Input data
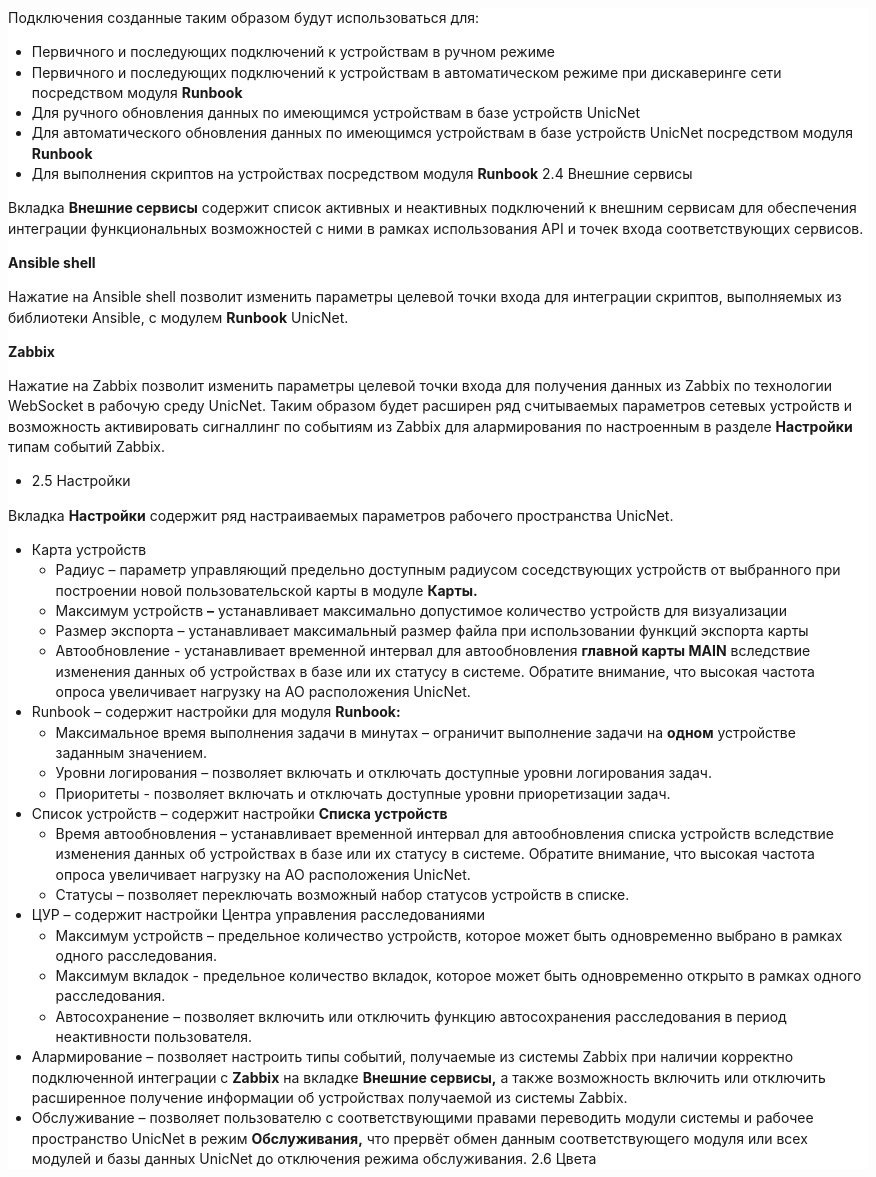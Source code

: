 Подключения созданные таким образом будут использоваться для:

- Первичного и последующих подключений к устройствам в ручном режиме
- Первичного и последующих подключений к устройствам в автоматическом режиме при дискаверинге сети посредством модуля **Runbook**
- Для ручного обновления данных по имеющимся устройствам в базе устройств UnicNet
- Для автоматического обновления данных по имеющимся устройствам в базе устройств UnicNet посредством модуля **Runbook**
- Для выполнения скриптов на устройствах посредством модуля **Runbook**
    2.4 Внешние сервисы <a name="2.4"></a> 

Вкладка **Внешние сервисы** содержит список активных и неактивных подключений к внешним сервисам для обеспечения интеграции функциональных возможностей с ними в рамках использования API и точек входа соответствующих сервисов.

**Ansible shell**

Нажатие на Ansible shell позволит изменить параметры целевой точки входа для интеграции скриптов, выполняемых из библиотеки Ansible, с модулем **Runbook** UnicNet.

**Zabbix**

Нажатие на Zabbix позволит изменить параметры целевой точки входа для получения данных из Zabbix по технологии WebSocket в рабочую среду UnicNet. Таким образом будет расширен ряд считываемых параметров сетевых устройств и возможность активировать сигналлинг по событиям из Zabbix для алармирования по настроенным в разделе **Настройки** типам событий Zabbix.

- 2.5 Настройки <a name="2.5"></a> 

Вкладка **Настройки** содержит ряд настраиваемых параметров рабочего пространства UnicNet.

- Карта устройств
  - Радиус – параметр управляющий предельно доступным радиусом соседствующих устройств от выбранного при построении новой пользовательской карты в модуле **Карты.**
  - Максимум устройств **–** устанавливает максимально допустимое количество устройств для визуализации
  - Размер экспорта – устанавливает максимальный размер файла при использовании функций экспорта карты
  - Автообновление - устанавливает временной интервал для автообновления **главной карты MAIN** вследствие изменения данных об устройствах в базе или их статусу в системе. Обратите внимание, что высокая частота опроса увеличивает нагрузку на АО расположения UnicNet.
- Runbook – содержит настройки для модуля **Runbook:**
  - Максимальное время выполнения задачи в минутах – ограничит выполнение задачи на **одном** устройстве заданным значением.
  - Уровни логирования – позволяет включать и отключать доступные уровни логирования задач.
  - Приоритеты - позволяет включать и отключать доступные уровни приоретизации задач.
- Список устройств – содержит настройки **Списка устройств**
  - Время автообновления – устанавливает временной интервал для автообновления списка устройств вследствие изменения данных об устройствах в базе или их статусу в системе. Обратите внимание, что высокая частота опроса увеличивает нагрузку на АО расположения UnicNet.
  - Статусы – позволяет переключать возможный набор статусов устройств в списке.
- ЦУР – содержит настройки Центра управления расследованиями
  - Максимум устройств – предельное количество устройств, которое может быть одновременно выбрано в рамках одного расследования.
  - Максимум вкладок - предельное количество вкладок, которое может быть одновременно открыто в рамках одного расследования.
  - Автосохранение – позволяет включить или отключить функцию автосохранения расследования в период неактивности пользователя.
- Алармирование – позволяет настроить типы событий, получаемые из системы Zabbix при наличии корректно подключенной интеграции с **Zabbix** на вкладке **Внешние сервисы,** а также возможность включить или отключить расширенное получение информации об устройствах получаемой из системы Zabbix.
- Обслуживание – позволяет пользователю с соответствующими правами переводить модули системы и рабочее пространство UnicNet в режим **Обслуживания,** что прервёт обмен данным соответствующего модуля или всех модулей и базы данных UnicNet до отключения режима обслуживания.
    2.6 Цвета <a name="2.6"></a>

Prompt
When a record holds a picture, leave that picture out; copy the rest verbatim.

Answer to this task
Source code

: Подключения созданные таким образом будут использоваться для:

- Первичного и последующих подключений к устройствам в ручном режиме
- Первичного и последующих подключений к устройствам в автоматическом режиме при дискаверинге сети посредством модуля **Runbook**
- Для ручного обновления данных по имеющимся устройствам в базе устройств UnicNet
- Для автоматического обновления данных по имеющимся устройствам в базе устройств UnicNet посредством модуля **Runbook**
- Для выполнения скриптов на устройствах посредством модуля **Runbook**
    2.4 Внешние сервисы <a name="2.4"></a> 

Вкладка **Внешние сервисы** содержит список активных и неактивных подключений к внешним сервисам для обеспечения интеграции функциональных возможностей с ними в рамках использования API и точек входа соответствующих сервисов.

**Ansible shell**

Нажатие на Ansible shell позволит изменить параметры целевой точки входа для интеграции скриптов, выполняемых из библиотеки Ansible, с модулем **Runbook** UnicNet.

**Zabbix**

Нажатие на Zabbix позволит изменить параметры целевой точки входа для получения данных из Zabbix по технологии WebSocket в рабочую среду UnicNet. Таким образом будет расширен ряд считываемых параметров сетевых устройств и возможность активировать сигналлинг по событиям из Zabbix для алармирования по настроенным в разделе **Настройки** типам событий Zabbix.

- 2.5 Настройки <a name="2.5"></a> 

Вкладка **Настройки** содержит ряд настраиваемых параметров рабочего пространства UnicNet.

- Карта устройств
  - Радиус – параметр управляющий предельно доступным радиусом соседствующих устройств от выбранного при построении новой пользовательской карты в модуле **Карты.**
  - Максимум устройств **–** устанавливает максимально допустимое количество устройств для визуализации
  - Размер экспорта – устанавливает максимальный размер файла при использовании функций экспорта карты
  - Автообновление - устанавливает временной интервал для автообновления **главной карты MAIN** вследствие изменения данных об устройствах в базе или их статусу в системе. Обратите внимание, что высокая частота опроса увеличивает нагрузку на АО расположения UnicNet.
- Runbook – содержит настройки для модуля **Runbook:**
  - Максимальное время выполнения задачи в минутах – ограничит выполнение задачи на **одном** устройстве заданным значением.
  - Уровни логирования – позволяет включать и отключать доступные уровни логирования задач.
  - Приоритеты - позволяет включать и отключать доступные уровни приоретизации задач.
- Список устройств – содержит настройки **Списка устройств**
  - Время автообновления – устанавливает временной интервал для автообновления списка устройств вследствие изменения данных об устройствах в базе или их статусу в системе. Обратите внимание, что высокая частота опроса увеличивает нагрузку на АО расположения UnicNet.
  - Статусы – позволяет переключать возможный набор статусов устройств в списке.
- ЦУР – содержит настройки Центра управления расследованиями
  - Максимум устройств – предельное количество устройств, которое может быть одновременно выбрано в рамках одного расследования.
  - Максимум вкладок - предельное количество вкладок, которое может быть одновременно открыто в рамках одного расследования.
  - Автосохранение – позволяет включить или отключить функцию автосохранения расследования в период неактивности пользователя.
- Алармирование – позволяет настроить типы событий, получаемые из системы Zabbix при наличии корректно подключенной интеграции с **Zabbix** на вкладке **Внешние сервисы,** а также возможность включить или отключить расширенное получение информации об устройствах получаемой из системы Zabbix.
- Обслуживание – позволяет пользователю с соответствующими правами переводить модули системы и рабочее пространство UnicNet в режим **Обслуживания,** что прервёт обмен данным соответствующего модуля или всех модулей и базы данных UnicNet до отключения режима обслуживания.
    2.6 Цвета <a name="2.6"></a>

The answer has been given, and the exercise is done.